No new textbooks until 2014 in Calif.?

SACRAMENTO, Calif. When any California school district adopts a textbook for use, it is supposed to buy it within two years. However, that has been waved.

The decision stemmed from a choice many school districts had to make: spend what you have on books or teachers. Many districts chose the latter.

When California kids go back to public school is year, most will have old textbooks. The state won't even order any new ones at least until 2014 due to budget cuts.

"We're talking about five years here. For school-aged children, five years is a long time.

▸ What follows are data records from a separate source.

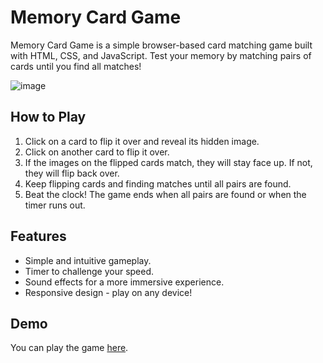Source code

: # Memory Card Game

Memory Card Game is a simple browser-based card matching game built with HTML, CSS, and JavaScript. Test your memory by matching pairs of cards until you find all matches!

![image](https://github.com/salemgewiley/Memory-Card-Game/assets/105030635/46e28157-dae4-4748-9121-5f8996a8dd47)


## How to Play

1. Click on a card to flip it over and reveal its hidden image.
2. Click on another card to flip it over.
3. If the images on the flipped cards match, they will stay face up. If not, they will flip back over.
4. Keep flipping cards and finding matches until all pairs are found.
5. Beat the clock! The game ends when all pairs are found or when the timer runs out.

## Features

- Simple and intuitive gameplay.
- Timer to challenge your speed.
- Sound effects for a more immersive experience.
- Responsive design - play on any device!

## Demo

You can play the game [here]([link-to-game](https://memory-card-game-sepia-nine.vercel.app/)).
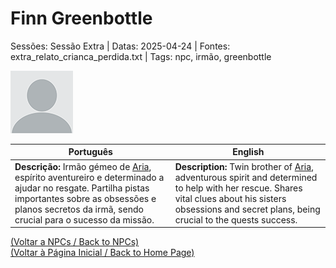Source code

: 
# Finn Greenbottle

Sessões: Sessão Extra | Datas: 2025-04-24 | Fontes: extra_relato_crianca_perdida.txt | Tags: npc, irmão, greenbottle

![Finn Greenbottle](docs/dm/npc/blank.png)

| Português | English |
|-----------|---------|
| **Descrição:** Irmão gémeo de [Aria](aria_greenbottle.md), espírito aventureiro e determinado a ajudar no resgate. Partilha pistas importantes sobre as obsessões e planos secretos da irmã, sendo crucial para o sucesso da missão. | **Description:** Twin brother of [Aria](aria_greenbottle.md), adventurous spirit and determined to help with her rescue. Shares vital clues about his sisters obsessions and secret plans, being crucial to the quests success. |

[(Voltar a NPCs / Back to NPCs)](npcs_list.md)  
[(Voltar à Página Inicial / Back to Home Page)](home.md)



















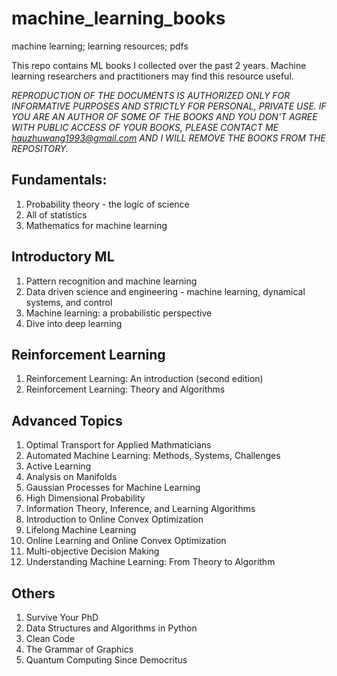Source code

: # machine_learning_books
machine learning; learning resources; pdfs

This repo contains ML books I collected over the past 2 years. Machine learning researchers and practitioners may find this resource useful.

_REPRODUCTION OF THE DOCUMENTS IS AUTHORIZED ONLY FOR INFORMATIVE PURPOSES AND STRICTLY FOR PERSONAL, PRIVATE USE. IF YOU ARE AN AUTHOR OF SOME OF THE BOOKS AND YOU DON'T AGREE WITH PUBLIC ACCESS OF YOUR BOOKS, PLEASE CONTACT ME hauzhuwang1993@gmail.com AND I WILL REMOVE THE BOOKS FROM THE REPOSITORY._

## Fundamentals:
1. Probability theory - the logic of science
2. All of statistics
3. Mathematics for machine learning

## Introductory ML
1. Pattern recognition and machine learning
2. Data driven science and engineering - machine learning, dynamical systems, and control
3. Machine learning: a probabilistic perspective
4. Dive into deep learning

## Reinforcement Learning
1. Reinforcement Learning: An introduction (second edition)
2. Reinforcement Learning: Theory and Algorithms

## Advanced Topics
1. Optimal Transport for Applied Mathmaticians
2. Automated Machine Learning: Methods, Systems, Challenges
3. Active Learning
4. Analysis on Manifolds
5. Gaussian Processes for Machine Learning
6. High Dimensional Probability
7. Information Theory, Inference, and Learning Algorithms
8. Introduction to Online Convex Optimization
9. Lifelong Machine Learning
10. Online Learning and Online Convex Optimization
11. Multi-objective Decision Making
12. Understanding Machine Learning: From Theory to Algorithm

## Others
1. Survive Your PhD
2. Data Structures and Algorithms in Python
3. Clean Code
4. The Grammar of Graphics
5. Quantum Computing Since Democritus

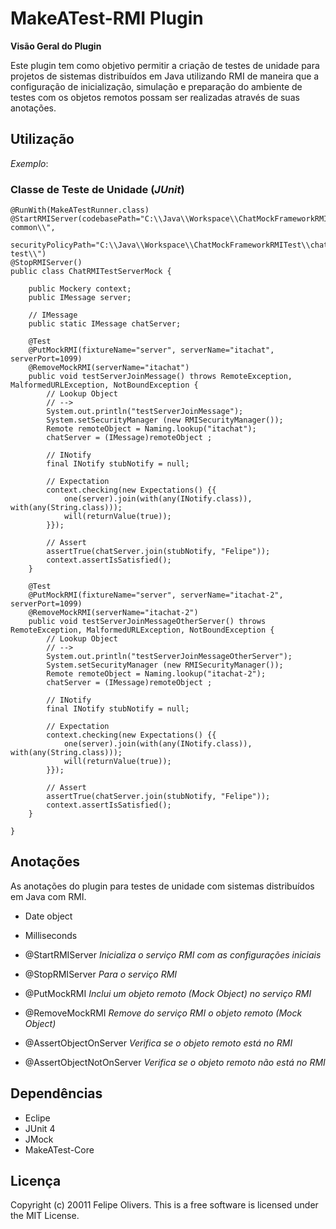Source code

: ﻿MakeATest-RMI Plugin
====================
**Visão Geral do Plugin**

Este plugin tem como objetivo permitir a criação de testes de unidade para projetos de sistemas distribuídos em Java utilizando RMI de maneira que a configuração de inicialização, simulação e preparação do ambiente de testes com os objetos remotos possam ser realizadas através de suas anotações.

Utilização
----------

*Exemplo*:


### Classe de Teste de Unidade (*JUnit*)

	@RunWith(MakeATestRunner.class)
	@StartRMIServer(codebasePath="C:\\Java\\Workspace\\ChatMockFrameworkRMITest\\chat-common\\",
					securityPolicyPath="C:\\Java\\Workspace\\ChatMockFrameworkRMITest\\chat-test\\")
	@StopRMIServer()				
	public class ChatRMITestServerMock {
		
		public Mockery context;	
		public IMessage server;
		
		// IMessage
		public static IMessage chatServer;
			
	    @Test
	    @PutMockRMI(fixtureName="server", serverName="itachat", serverPort=1099)
	    @RemoveMockRMI(serverName="itachat")
		public void testServerJoinMessage() throws RemoteException, MalformedURLException, NotBoundException {
			// Lookup Object
			// -->	   
	    	System.out.println("testServerJoinMessage");
			System.setSecurityManager (new RMISecurityManager());
			Remote remoteObject = Naming.lookup("itachat");
			chatServer = (IMessage)remoteObject ;
	    	
	    	// INotify
	    	final INotify stubNotify = null;
	    	
	    	// Expectation
	        context.checking(new Expectations() {{
	        	one(server).join(with(any(INotify.class)), with(any(String.class)));
	        	will(returnValue(true));
	        }});
	               
	        // Assert
	        assertTrue(chatServer.join(stubNotify, "Felipe"));
	        context.assertIsSatisfied();
		}
	    
	    @Test
	    @PutMockRMI(fixtureName="server", serverName="itachat-2", serverPort=1099)
	    @RemoveMockRMI(serverName="itachat-2")
		public void testServerJoinMessageOtherServer() throws RemoteException, MalformedURLException, NotBoundException {
			// Lookup Object
			// -->
	    	System.out.println("testServerJoinMessageOtherServer");
			System.setSecurityManager (new RMISecurityManager());
			Remote remoteObject = Naming.lookup("itachat-2");
			chatServer = (IMessage)remoteObject ;
	    	
	    	// INotify
	    	final INotify stubNotify = null;
	    	
	    	// Expectation
	        context.checking(new Expectations() {{
	        	one(server).join(with(any(INotify.class)), with(any(String.class)));
	        	will(returnValue(true));
	        }});
	               
	        // Assert
	        assertTrue(chatServer.join(stubNotify, "Felipe"));
	        context.assertIsSatisfied();
		}
	    
	}


Anotações
---------

As anotações do plugin para testes de unidade com sistemas distribuídos em Java com RMI.

*   Date object
*   Milliseconds

*   @StartRMIServer
*Inicializa o serviço RMI com as configurações iniciais*
*   @StopRMIServer
*Para o serviço RMI*
*   @PutMockRMI
*Inclui um objeto remoto (Mock Object) no serviço RMI*
*   @RemoveMockRMI
*Remove do serviço RMI o objeto remoto (Mock Object)*
*   @AssertObjectOnServer
*Verifica se o objeto remoto está no RMI*
*   @AssertObjectNotOnServer
*Verifica se o objeto remoto não está no RMI*


Dependências
------------

*   Eclipe
*   JUnit 4
*   JMock
*   MakeATest-Core


Licença
-------

Copyright (c) 20011 Felipe Olivers. This is a free software is licensed under the MIT License.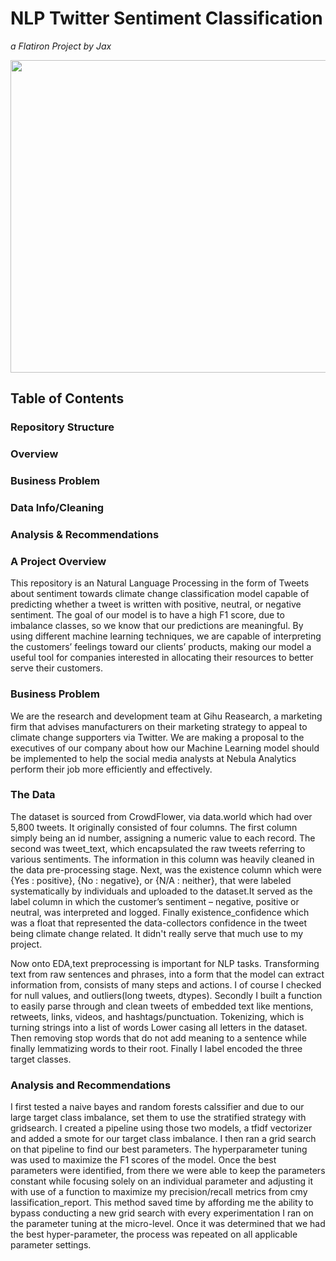 # NLP Twitter Sentiment Classification
*a Flatiron Project by Jax*

<img src=https://climatematters.blogs.uni-hamburg.de/wp-content/uploads/2015/12/Fig-2_Plot_Wordcloud_uniqueUsers.jpeg height="500" width="1000">

## Table of Contents

### Repository Structure
### Overview
### Business Problem
### Data Info/Cleaning
### Analysis & Recommendations


### A Project Overview

This repository is an Natural Language Processing in the form of Tweets about sentiment towards climate change classification model capable of predicting whether a tweet is written with positive, neutral, or negative sentiment. The goal of our model is to have a high F1 score, due to imbalance classes, so we know that our predictions are meaningful. By using different machine learning techniques, we are capable of interpreting the customers’ feelings toward our clients’ products, making our model a useful tool for companies interested in allocating their resources to better serve their customers.

### Business Problem

We are the research and development team at Gihu Reasearch, a marketing firm that advises manufacturers on their marketing strategy to appeal to climate change supporters via Twitter. We are making a proposal to the executives of our company about how our Machine Learning model should be implemented to help the social media analysts at Nebula Analytics perform their job more efficiently and effectively.

### The Data

The dataset is sourced from CrowdFlower, via data.world which had over 5,800 tweets. It originally consisted of four columns. The first column simply being an id number, assigning a numeric value to each record. The second was tweet_text, which encapsulated the raw tweets referring to various sentiments. The information in this column was heavily cleaned in the data pre-processing stage. Next, was the existence column which were {Yes : positive}, {No : negative}, or {N/A : neither}, that were labeled systematically by individuals and uploaded to the dataset.It served as the label column in which the customer’s sentiment – negative, positive or neutral, was interpreted and logged. Finally existence_confidence which was a float that represented the data-collectors confidence in the tweet being climate change related. It didn't really serve that much use to my project.

Now onto EDA,text preprocessing is important for NLP tasks. Transforming text from raw sentences and phrases, into a form that the model can extract information from, consists of many steps and actions. I of course I checked for null values, and outliers(long tweets, dtypes). Secondly I built a function to easily parse through and clean tweets of embedded text like mentions, retweets, links, videos, and hashtags/punctuation. Tokenizing, which is turning strings into a list of words Lower casing all letters in the dataset. Then removing stop words that do not add meaning to a sentence while finally lemmatizing words to their root. Finally I label encoded the three target classes.


### Analysis and Recommendations

I first tested a naive bayes and random forests calssifier and due to our large target class imbalance, set them to use the stratified strategy with gridsearch. I created a pipeline using those two models, a tfidf vectorizer and added a smote for our target class imbalance. I then ran a grid search on that pipeline to find our best parameters. The hyperparameter tuning was used to maximize the F1 scores of the model. Once the best parameters were identified, from there we were able to keep the parameters constant while focusing solely on an individual parameter and adjusting it with use of a function to maximize my precision/recall metrics from cmy lassification_report. This method saved time by affording me the ability to bypass conducting a new grid search with every experimentation I ran on the parameter tuning at the micro-level. Once it was determined that we had the best hyper-parameter, the process was repeated on all applicable parameter settings.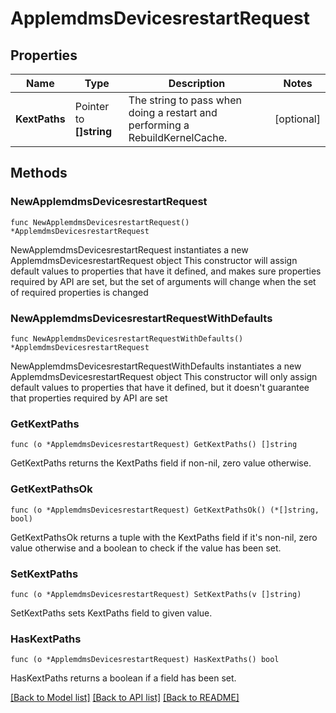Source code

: # ApplemdmsDevicesrestartRequest

## Properties

Name | Type | Description | Notes
------------ | ------------- | ------------- | -------------
**KextPaths** | Pointer to **[]string** | The string to pass when doing a restart and performing a RebuildKernelCache. | [optional] 

## Methods

### NewApplemdmsDevicesrestartRequest

`func NewApplemdmsDevicesrestartRequest() *ApplemdmsDevicesrestartRequest`

NewApplemdmsDevicesrestartRequest instantiates a new ApplemdmsDevicesrestartRequest object
This constructor will assign default values to properties that have it defined,
and makes sure properties required by API are set, but the set of arguments
will change when the set of required properties is changed

### NewApplemdmsDevicesrestartRequestWithDefaults

`func NewApplemdmsDevicesrestartRequestWithDefaults() *ApplemdmsDevicesrestartRequest`

NewApplemdmsDevicesrestartRequestWithDefaults instantiates a new ApplemdmsDevicesrestartRequest object
This constructor will only assign default values to properties that have it defined,
but it doesn't guarantee that properties required by API are set

### GetKextPaths

`func (o *ApplemdmsDevicesrestartRequest) GetKextPaths() []string`

GetKextPaths returns the KextPaths field if non-nil, zero value otherwise.

### GetKextPathsOk

`func (o *ApplemdmsDevicesrestartRequest) GetKextPathsOk() (*[]string, bool)`

GetKextPathsOk returns a tuple with the KextPaths field if it's non-nil, zero value otherwise
and a boolean to check if the value has been set.

### SetKextPaths

`func (o *ApplemdmsDevicesrestartRequest) SetKextPaths(v []string)`

SetKextPaths sets KextPaths field to given value.

### HasKextPaths

`func (o *ApplemdmsDevicesrestartRequest) HasKextPaths() bool`

HasKextPaths returns a boolean if a field has been set.


[[Back to Model list]](../README.md#documentation-for-models) [[Back to API list]](../README.md#documentation-for-api-endpoints) [[Back to README]](../README.md)



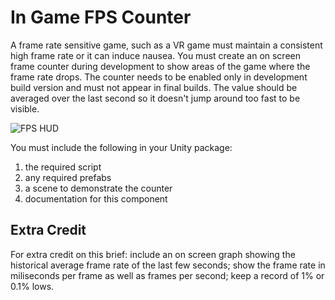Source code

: # In Game FPS Counter

A frame rate sensitive game, such as a VR game must maintain a consistent high frame rate or it can induce nausea. You must create an on screen frame counter during development to show areas of the game where the frame rate drops. The counter needs to be enabled only in development build version and must not appear in final builds. The value should be averaged over the last second so it doesn't jump around too fast to be visible.

![FPS HUD](https://forum.unity.com/attachments/tree_fresnel50-png.456737/)

You must include the following in your Unity package:

1. the required script
2. any required prefabs
3. a scene to demonstrate the counter
4. documentation for this component

## Extra Credit

For extra credit on this brief: include an on screen graph showing the historical average frame rate of the last few seconds; show the frame rate in miliseconds per frame as well as frames per second; keep a record of 1% or 0.1% lows.

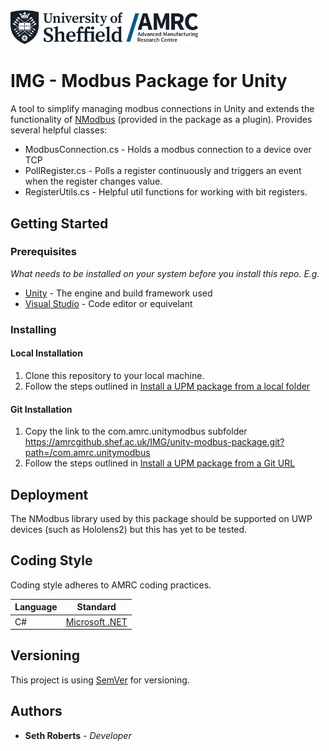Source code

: <img src="docs/amrc-logo.jpg" alt="AMRC Logo" width="300"/>

# IMG - Modbus Package for Unity

A tool to simplify managing modbus connections in Unity and extends the functionality of [NModbus](https://github.com/NModbus/NModbus) (provided in the package as a plugin). Provides several helpful classes:

- ModbusConnection.cs - Holds a modbus connection to a device over TCP
- PollRegister.cs - Polls a register continuously and triggers an event when the register changes value.
- RegisterUtils.cs - Helpful util functions for working with bit registers.

## Getting Started

### Prerequisites

_What needs to be installed on your system before you install this repo. E.g._

- [Unity](https://unity3d.com/) - The engine and build framework used
- [Visual Studio](https://visualstudio.microsoft.com/) - Code editor or equivelant

### Installing

#### Local Installation

1. Clone this repository to your local machine.
2. Follow the steps outlined in [Install a UPM package from a local folder](https://docs.unity3d.com/Manual/upm-ui-local.html)

#### Git Installation

1. Copy the link to the com.amrc.unitymodbus subfolder https://amrcgithub.shef.ac.uk/IMG/unity-modbus-package.git?path=/com.amrc.unitymodbus
2. Follow the steps outlined in [Install a UPM package from a Git URL](https://docs.unity3d.com/Manual/upm-ui-giturl.html)

## Deployment

The NModbus library used by this package should be supported on UWP devices (such as Hololens2) but this has yet to be tested.

## Coding Style

Coding style adheres to AMRC coding practices.

| Language | Standard                                                                              |
| -------- | ------------------------------------------------------------------------------------- |
| C#       | [Microsoft .NET](https://docs.microsoft.com/en-us/dotnet/standard/design-guidelines/) |

## Versioning

This project is using [SemVer](http://semver.org/) for versioning.

## Authors

- **Seth Roberts** - _Developer_
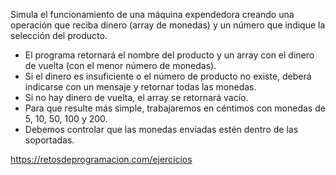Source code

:   Simula el funcionamiento de una máquina expendedora creando una operación que reciba dinero (array de monedas) y un número que indique la selección del producto.
   - El programa retornará el nombre del producto y un array con el dinero
    de vuelta (con el menor número de monedas).
   - Si el dinero es insuficiente o el número de producto no existe,
    deberá indicarse con un mensaje y retornar todas las monedas.
   - Si no hay dinero de vuelta, el array se retornará vacío.
   - Para que resulte más simple, trabajaremos en céntimos con monedas
    de 5, 10, 50, 100 y 200.
   - Debemos controlar que las monedas enviadas estén dentro de las soportadas.

https://retosdeprogramacion.com/ejercicios
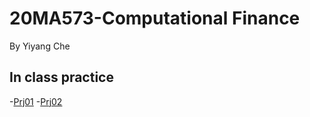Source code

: # 20MA573-Computational Finance
By Yiyang Che

## In class practice
-[Prj01](src/Prj01)
-[Prj02](src/Prj02)
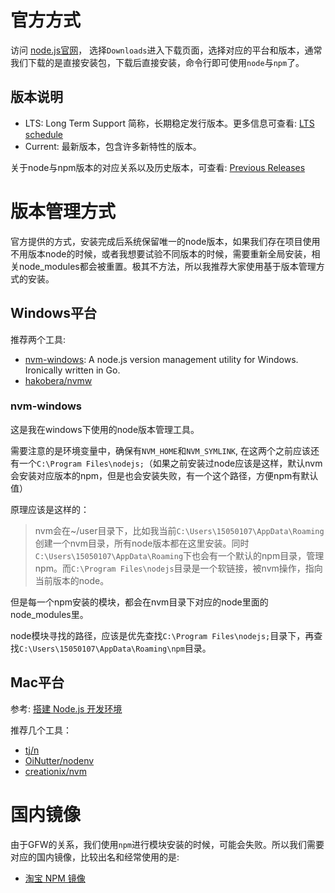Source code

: # 官方方式
访问 [node.js官网](https://nodejs.org/en/)， 选择`Downloads`进入下载页面，选择对应的平台和版本，通常我们下载的是直接安装包，下载后直接安装，命令行即可使用`node`与`npm`了。

## 版本说明
- LTS:  Long Term Support 简称，长期稳定发行版本。更多信息可查看: [LTS schedule](https://github.com/nodejs/LTS#lts_schedule)
- Current: 最新版本，包含许多新特性的版本。

关于node与npm版本的对应关系以及历史版本，可查看: [Previous Releases](https://nodejs.org/en/download/releases/)

# 版本管理方式
官方提供的方式，安装完成后系统保留唯一的node版本，如果我们存在项目使用不用版本node的时候，或者我想要试验不同版本的时候，需要重新全局安装，相关node_modules都会被重置。极其不方法，所以我推荐大家使用基于版本管理方式的安装。

## Windows平台
推荐两个工具:
- [nvm-windows](https://github.com/coreybutler/nvm-windows): A node.js version management utility for Windows. Ironically written in Go.
- [hakobera/nvmw](https://github.com/hakobera/nvmw)

### nvm-windows
这是我在windows下使用的node版本管理工具。

需要注意的是环境变量中，确保有`NVM_HOME`和`NVM_SYMLINK`, 在这两个之前应该还有一个`C:\Program Files\nodejs;`（如果之前安装过node应该是这样，默认nvm会安装对应版本的npm，但是也会安装失败，有一个这个路径，方便npm有默认值）

原理应该是这样的：
> nvm会在~/user目录下，比如我当前`C:\Users\15050107\AppData\Roaming`创建一个nvm目录，所有node版本都在这里安装。同时`C:\Users\15050107\AppData\Roaming`下也会有一个默认的npm目录，管理npm。而`C:\Program Files\nodejs`目录是一个软链接，被nvm操作，指向当前版本的node。

但是每一个npm安装的模块，都会在nvm目录下对应的node里面的node_modules里。

node模块寻找的路径，应该是优先查找`C:\Program Files\nodejs;`目录下，再查找`C:\Users\15050107\AppData\Roaming\npm`目录。

## Mac平台
参考: [搭建 Node.js 开发环境](https://github.com/alsotang/node-lessons/tree/master/lesson0)

推荐几个工具：
- [tj/n](https://github.com/tj/n)
- [OiNutter/nodenv](https://github.com/OiNutter/nodenv)
- [creationix/nvm](https://github.com/creationix/nvm)


# 国内镜像
由于GFW的关系，我们使用`npm`进行模块安装的时候，可能会失败。所以我们需要对应的国内镜像，比较出名和经常使用的是:
- [淘宝 NPM 镜像](https://npm.taobao.org/)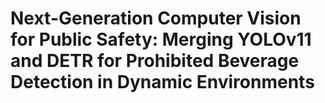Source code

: # Next-Generation Computer Vision for Public Safety: Merging YOLOv11 and DETR for Prohibited Beverage Detection in Dynamic Environments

Today's fourth grader is going to be entering high school in five years," said Peter Birdsall, a public schools lobbyist.

The budget cuts to education are so deep, Sacramento is allowing school districts to use this year's $330 million earmarked for textbooks to pay for other things.

"Between books or people, we landed on people," said Steven Ladd, EdD., Elk Grove School Superintendent.

Many, like the Elk Grove School District, which is California's fifth largest district, are choosing to spend their $3.5 million textbook allocation on teachers.

"We don't teach just from a textbook. We use that as a way to add to the many tools in the tool kit for delivering 21st century education," said Ladd.

But a number of classrooms in California still don't have computer access for every student. So those kids are going to have to keep using their old textbooks; which means some history books won't include Barack Obama as the first African-American president, or science books may not talk about global warming. That worries Kisha Davis, who wonders about the quality of her children's education.

"It's a huge concern. It makes you wonder what they're expecting the kids to learn and how they're expecting to learn," said Kisha Davis, a concerned mother.

The textbook industry saw fewer than 200 California districts place an order this year, which is one third of what the industry expected.

"We're basically put everything on a hold button for five years and that can't be good for anybody," said Craig Greenwood, Houghton Mifflin Harcourt Publishing.

The California State Board of Education won't approve new books for kindergarten through eighth grade until 2016 at the earliest. So school districts are allowed to buy the books that have already been approved for purchase, but many districts are unable to afford them.